[Record set]

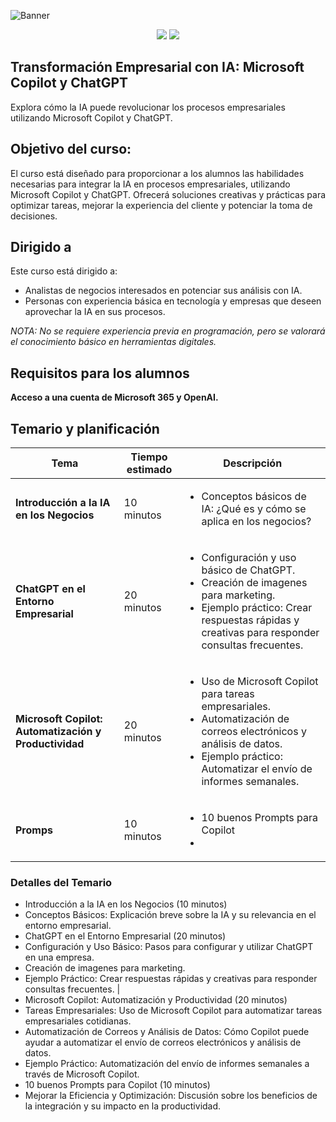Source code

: ![Banner](https://th.bing.com/th/id/R.59c0821ddf90ff1575d68655d0507e6b?rik=uWEDeubwMD52gQ&riu=http%3a%2f%2fwww.uctoday.com%2fwp-content%2fuploads%2f2023%2f10%2fChatGPT-vs-Microsoft-Copilot-The-Major-Differences.jpg&ehk=Vw6R5dqZ1A4QwFwgd1J3JpjJTqkiUuzZDvSs0d4DPEQ%3d&risl=&pid=ImgRaw&r=0)
<p align="center"> <a href="https://copilot.microsoft.com" alt="Microsoft Copilot"><img src="https://img.shields.io/badge/Microsoft-Copilot-green"></a> <a href="https://openai.com/chatgpt" alt="ChatGPT"><img src="https://img.shields.io/badge/ChatGPT-IA-orange"></a> </p>

## Transformación Empresarial con IA: Microsoft Copilot y ChatGPT
Explora cómo la IA puede revolucionar los procesos empresariales utilizando Microsoft Copilot y ChatGPT.

## Objetivo del curso:
El curso está diseñado para proporcionar a los alumnos las habilidades necesarias para integrar la IA en procesos empresariales, utilizando Microsoft Copilot y ChatGPT. Ofrecerá soluciones creativas y prácticas para optimizar tareas, mejorar la experiencia del cliente y potenciar la toma de decisiones.

## Dirigido a
Este curso está dirigido a:

- Analistas de negocios interesados en potenciar sus análisis con IA.
- Personas con experiencia básica en tecnología y empresas que deseen aprovechar la IA en sus procesos.

_NOTA: No se requiere experiencia previa en programación, pero se valorará el conocimiento básico en herramientas digitales._

## Requisitos para los alumnos
**Acceso a una cuenta de Microsoft 365 y OpenAI.**

## Temario y planificación
| Tema | Tiempo estimado | Descripción |
|---|---|---|
| **Introducción a la IA en los Negocios** | 10 minutos | <ul><li>Conceptos básicos de IA: ¿Qué es y cómo se aplica en los negocios?</li></ul> |
| **ChatGPT en el Entorno Empresarial** | 20 minutos | <ul><li>Configuración y uso básico de ChatGPT.</li><li>Creación de imagenes para marketing.</li><li>Ejemplo práctico: Crear respuestas rápidas y creativas para responder consultas frecuentes.</li></ul> |
| **Microsoft Copilot: Automatización y Productividad** | 20 minutos | <ul><li>Uso de Microsoft Copilot para tareas empresariales.</li><li>Automatización de correos electrónicos y análisis de datos.</li><li>Ejemplo práctico: Automatizar el envío de informes semanales.</li></ul> |
| **Promps** | 10 minutos | <ul><li>10 buenos Prompts para Copilot </li><li> |

### Detalles del Temario
- Introducción a la IA en los Negocios (10 minutos)
- Conceptos Básicos: Explicación breve sobre la IA y su relevancia en el entorno empresarial.
- ChatGPT en el Entorno Empresarial (20 minutos)
- Configuración y Uso Básico: Pasos para configurar y utilizar ChatGPT en una empresa.
- Creación de imagenes para marketing.
- Ejemplo Práctico: Crear respuestas rápidas y creativas para responder consultas frecuentes.
|
- Microsoft Copilot: Automatización y Productividad (20 minutos)
- Tareas Empresariales: Uso de Microsoft Copilot para automatizar tareas empresariales cotidianas.
- Automatización de Correos y Análisis de Datos: Cómo Copilot puede ayudar a automatizar el envío de correos electrónicos y análisis de datos.
- Ejemplo Práctico: Automatización del envío de informes semanales a través de Microsoft Copilot.
- 10 buenos Prompts para Copilot (10 minutos)
- Mejorar la Eficiencia y Optimización: Discusión sobre los beneficios de la integración y su impacto en la productividad.
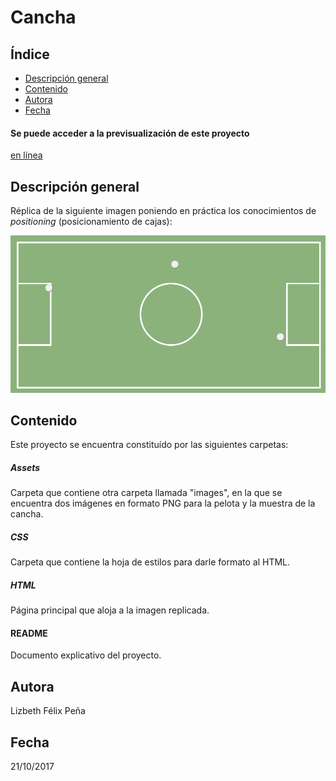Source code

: Cancha
=============
Índice
------
* [Descripción general](#cabecera1)
* [Contenido](#cabecera2)
* [Autora](#cabecera3)
* [Fecha](#cabecera4)

#### Se puede acceder a la previsualización de este proyecto
[en línea](https://lizbethfp.github.io/cancha/)

Descripción general
-------------------
Réplica de la siguiente imagen poniendo en práctica los conocimientos de *positioning* (posicionamiento de cajas):

![cancha](assets/images/cancha.png)

Contenido
---------
Este proyecto se encuentra constituído por las siguientes carpetas:

##### Assets
Carpeta que contiene otra carpeta llamada "images", en la que se encuentra dos imágenes en formato PNG para la pelota y la muestra de la cancha.

##### CSS
Carpeta que contiene la hoja de estilos para darle formato al HTML.

##### HTML
Página principal que aloja a la imagen replicada.

#### README
Documento explicativo del proyecto.

Autora
------
Lizbeth Félix Peña

Fecha
-----
21/10/2017
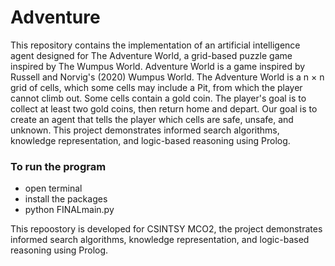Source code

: # Adventure
This repository contains the implementation of an artificial intelligence agent designed for The Adventure World, a grid-based puzzle game inspired by The Wumpus World.
Adventure World is a game inspired by Russell and Norvig's (2020) Wumpus World. The Adventure World is a n × n grid of cells, which some cells may include a Pit, from which the player cannot climb out. 
Some cells contain a gold coin. The player's goal is to collect at least two gold coins, then return home and depart. Our goal is to create an agent that tells the player which cells are safe, unsafe, and unknown. 
This project demonstrates informed search algorithms, knowledge representation, and logic-based reasoning using Prolog.

### To run the program
- open terminal
- install the packages
- python FINALmain.py

This repoostory is developed for CSINTSY MCO2, the project demonstrates informed search algorithms, knowledge representation, and logic-based reasoning using Prolog.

[/Record set]

Look through the records for the word "representation". Every line that has it should be copied.

__Response to the task__.
This project demonstrates informed search algorithms, knowledge representation, and logic-based reasoning using Prolog.
This repoostory is developed for CSINTSY MCO2, the project demonstrates informed search algorithms, knowledge representation, and logic-based reasoning using Prolog.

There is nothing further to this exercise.